#### [Task to carry out]
Would you please transcribe the records below exactly, leaving out the pictures?

Stored data entries
________________
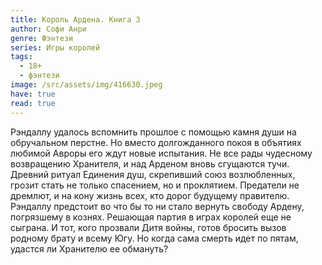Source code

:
 ```yaml
---
title: Король Ардена. Книга 3
author: Софи Анри
genre: Фэнтези
series: Игры королей
tags:
  - 18+
  - фэнтези
image: /src/assets/img/416630.jpeg
have: true
read: true
---
```

Рэндаллу удалось вспомнить прошлое с помощью камня души на обручальном перстне. Но вместо долгожданного покоя в объятиях любимой Авроры его ждут новые испытания. Не все рады чудесному возвращению Хранителя, и над Арденом вновь сгущаются тучи. Древний ритуал Единения душ, скрепивший союз возлюбленных, грозит стать не только спасением, но и проклятием. Предатели не дремлют, и на кону жизнь всех, кто дорог будущему правителю. Рэндаллу предстоит во что бы то ни стало вернуть свободу Ардену, погрязшему в кознях. Решающая партия в играх королей еще не сыграна. И тот, кого прозвали Дитя войны, готов бросить вызов родному брату и всему Югу. Но когда сама смерть идет по пятам, удастся ли Хранителю ее обмануть?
________________
#### [Solved exercise]
Source code

:
 ```yaml
---
title: Король Ардена. Книга 3
author: Софи Анри
genre: Фэнтези
series: Игры королей
tags:
  - 18+
  - фэнтези
image: /src/assets/img/416630.jpeg
have: true
read: true
---
```

Рэндаллу удалось вспомнить прошлое с помощью камня души на обручальном перстне. Но вместо долгожданного покоя в объятиях любимой Авроры его ждут новые испытания. Не все рады чудесному возвращению Хранителя, и над Арденом вновь сгущаются тучи. Древний ритуал Единения душ, скрепивший союз возлюбленных, грозит стать не только спасением, но и проклятием. Предатели не дремлют, и на кону жизнь всех, кто дорог будущему правителю. Рэндаллу предстоит во что бы то ни стало вернуть свободу Ардену, погрязшему в кознях. Решающая партия в играх королей еще не сыграна. И тот, кого прозвали Дитя войны, готов бросить вызов родному брату и всему Югу. Но когда сама смерть идет по пятам, удастся ли Хранителю ее обмануть?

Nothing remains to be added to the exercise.